Asked during a recent interview with Wired magazine what technologies would have the most impact during the next five to ten years, former US Vice President, climate campaigner and technology investment advocate Al Gore had the following to say: “We focus too much on individual technologies, and don’t look at the ecosystem of new technologies . . . My view is that a suite of technologies that sharply reduce the emissions of greenhouse gases will be the most important technologies of the immediate future.”
Pressed on which technologies would sharply reduce carbon emissions, Gore elaborated: “The success stories are to be found in the revolution in electricity. First, we have a huge trend toward the electrification of most things. The sun and the wind now produce electricity more cheaply in most geographies than the burning of fossil fuels. Secondly, we are seeing huge cost reductions in energy storage – principally batteries, but other technologies as well – which complement the alternative generation of electricity. Finally, you have the electrification of transportation: every automobile manufacturer in the world is moving as quickly as they can to electricity.”
Gore’s analysis finds strong resonance in recent research undertaken by the International Renewable Energy Agency. In its latest ‘Global Energy Transformation: A Roadmap to 2050’ report, the agency highlights that electrification, which will increasingly be sourced at low cost from renewable energy, has emerged as the key solution for reducing emissions in power generation, transport and heating. It argues further that the share of electricity in total energy use should, thus, increase to almost 50% by 2050, up from 20% today, with renewables comprising two-thirds of energy consumption and 86% of power generation.

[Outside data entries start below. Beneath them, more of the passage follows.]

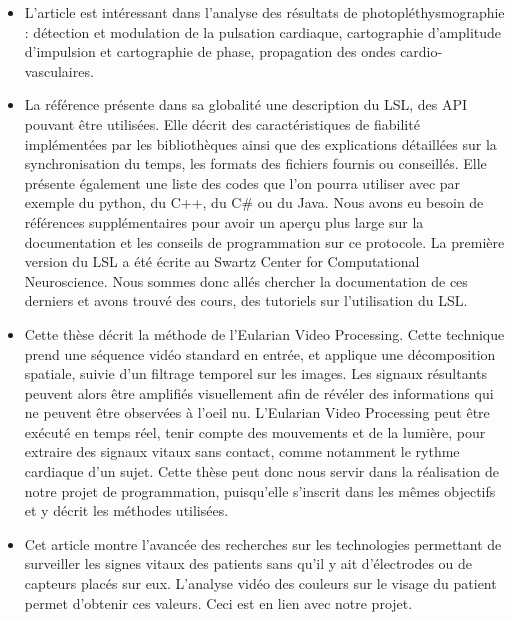 \documentclass[12 pt]{article}
\begin{document}
\begin{itemize}
\newline
\item L'article \cite{Verkr} est intéressant dans l'analyse des résultats de photopléthysmographie : détection et modulation de la pulsation cardiaque, cartographie d'amplitude d'impulsion et cartographie de phase, propagation des ondes cardio-vasculaires.
\newline
\item La référence \cite{Sch} présente dans sa globalité une description du LSL, des API pouvant être utilisées. Elle décrit des caractéristiques de fiabilité implémentées par les bibliothèques ainsi que des explications détaillées sur la synchronisation du temps, les formats des fichiers fournis ou conseillés. Elle présente également une liste des codes que l'on pourra utiliser avec par exemple du python, du C++, du C\# ou du Java. 
Nous avons eu besoin de références supplémentaires pour avoir un aperçu plus large sur la documentation et les conseils de programmation sur ce protocole. La première version du LSL a été écrite au Swartz Center for Computational Neuroscience. Nous sommes donc allés chercher la documentation de ces derniers et avons trouvé des cours, des tutoriels sur l'utilisation du LSL. 
\newpage
\item Cette thèse \cite{Wu} décrit la méthode de l'Eularian Video Processing. Cette technique prend une séquence vidéo standard en entrée, et applique une décomposition spatiale, suivie d'un filtrage temporel sur les images. Les signaux résultants peuvent alors être amplifiés visuellement afin de révéler des informations qui ne peuvent être observées à l'oeil nu.
L'Eularian Video Processing peut être exécuté en temps réel, tenir compte des mouvements et de la lumière, pour extraire des signaux vitaux sans contact, comme notamment le rythme cardiaque d'un sujet.
Cette thèse peut donc nous servir dans la réalisation de notre projet de programmation, puisqu'elle s'inscrit dans les mêmes objectifs et y décrit les méthodes utilisées.
\newline
\item Cet article \cite{Tara} montre l'avancée des recherches sur les technologies permettant de surveiller les signes vitaux des patients sans qu'il y ait d'électrodes ou de capteurs placés sur eux. 
L'analyse vidéo des couleurs sur le visage du patient permet d'obtenir ces valeurs. Ceci est en lien avec notre projet.
\end{itemize}


\end{document}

The report states that the technology solutions already exist, are increasingly cost competitive and can also be deployed at large scale. What is required now is “systemic innovation” to enable the energy transition. “Countries need to devote more attention to enabling smarter energy systems through digitalisation, through the coupling of sectors via greater electrification, and by embracing decentralisation trends.”

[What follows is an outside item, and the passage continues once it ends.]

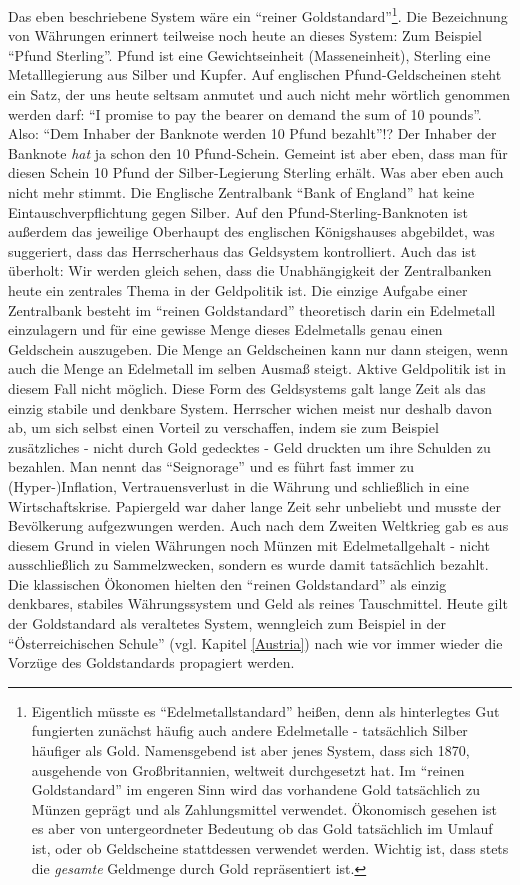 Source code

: Das eben beschriebene System wäre ein "`reiner Goldstandard"'\footnote{Eigentlich müsste es "`Edelmetallstandard"' heißen, denn als hinterlegtes Gut fungierten zunächst häufig auch andere Edelmetalle - tatsächlich Silber häufiger als Gold. Namensgebend ist aber jenes System, dass sich 1870, ausgehende von Großbritannien, weltweit durchgesetzt hat. Im "`reinen Goldstandard"' im engeren Sinn wird das vorhandene Gold tatsächlich zu Münzen geprägt und als Zahlungsmittel verwendet. Ökonomisch gesehen ist es aber von untergeordneter Bedeutung ob das Gold tatsächlich im Umlauf ist, oder ob Geldscheine stattdessen verwendet werden. Wichtig ist, dass stets die \textit{gesamte} Geldmenge durch Gold repräsentiert ist.}. Die Bezeichnung von Währungen erinnert teilweise noch heute an dieses System: Zum Beispiel "`Pfund Sterling"'. Pfund ist eine Gewichtseinheit (Masseneinheit), Sterling eine Metalllegierung aus Silber und Kupfer. Auf englischen Pfund-Geldscheinen steht ein Satz, der uns heute seltsam anmutet und auch nicht mehr wörtlich genommen werden darf: "`I promise to pay the bearer on demand the sum of 10 pounds"'. Also: "`Dem Inhaber der Banknote werden 10 Pfund bezahlt"'!? Der Inhaber der Banknote \textit{hat} ja schon den 10 Pfund-Schein. Gemeint ist aber eben, dass man für diesen Schein 10 Pfund der Silber-Legierung Sterling erhält. Was aber eben auch nicht mehr stimmt. Die Englische Zentralbank "`Bank of England"' hat keine Eintauschverpflichtung gegen Silber. Auf den Pfund-Sterling-Banknoten ist außerdem das jeweilige Oberhaupt des englischen Königshauses abgebildet, was suggeriert, dass das Herrscherhaus das Geldsystem kontrolliert. Auch das ist überholt: Wir werden gleich sehen, dass die Unabhängigkeit der Zentralbanken heute ein zentrales Thema in der Geldpolitik ist. Die einzige Aufgabe einer Zentralbank besteht im "`reinen Goldstandard"' theoretisch darin ein Edelmetall einzulagern und für eine gewisse Menge dieses Edelmetalls genau einen Geldschein auszugeben. Die Menge an Geldscheinen kann nur dann steigen, wenn auch die Menge an Edelmetall im selben Ausmaß steigt. Aktive Geldpolitik ist in diesem Fall nicht möglich. Diese Form des Geldsystems galt lange Zeit als das einzig stabile und denkbare System. Herrscher wichen meist nur deshalb davon ab, um sich selbst einen Vorteil zu verschaffen, indem sie zum Beispiel zusätzliches - nicht durch Gold gedecktes - Geld druckten um ihre Schulden zu bezahlen. Man nennt das "`Seignorage"' und es führt fast immer zu (Hyper-)Inflation, Vertrauensverlust in die Währung und schließlich in eine Wirtschaftskrise. Papiergeld war daher lange Zeit sehr unbeliebt und musste der Bevölkerung aufgezwungen werden. Auch nach dem Zweiten Weltkrieg gab es aus diesem Grund in vielen Währungen noch Münzen mit Edelmetallgehalt - nicht ausschließlich zu Sammelzwecken, sondern es wurde damit tatsächlich bezahlt. Die klassischen Ökonomen hielten den "`reinen Goldstandard"' als einzig denkbares, stabiles Währungssystem und Geld als reines Tauschmittel. Heute gilt der Goldstandard als veraltetes System, wenngleich zum Beispiel in der "`Österreichischen Schule"' (vgl. Kapitel \ref{Austria}) nach wie vor immer wieder die Vorzüge des Goldstandards propagiert werden.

The core message is that the technoeconomic tipping point for a decarbonised electricity system has already been breached. The challenge is to adopt ecosystem thinking so that the cleaner and cheaper energy being generated in the electricity sector is able to create the platform for the decarbonisation of other energy end-uses.
In South Africa, such join-up thinking will also be required to address what is clearly a fundamental lack of sustainability not only of Eskom, but also of the entire electricity supply industry. The traditional silo approach will simply not be able to move the needle from a business, social, economic, or environmental perspective. Until the sum of the energy parts work in symbiosis, the whole will be undermined.
To get there, though, energy planning can no longer be based on a series of uninformed compromises. The process has to be depoliticised to the point where rational decisions can be made and made timeously. Such decisions also need to be based on technoeconomic analysis and evidence rather than narrow self-interest.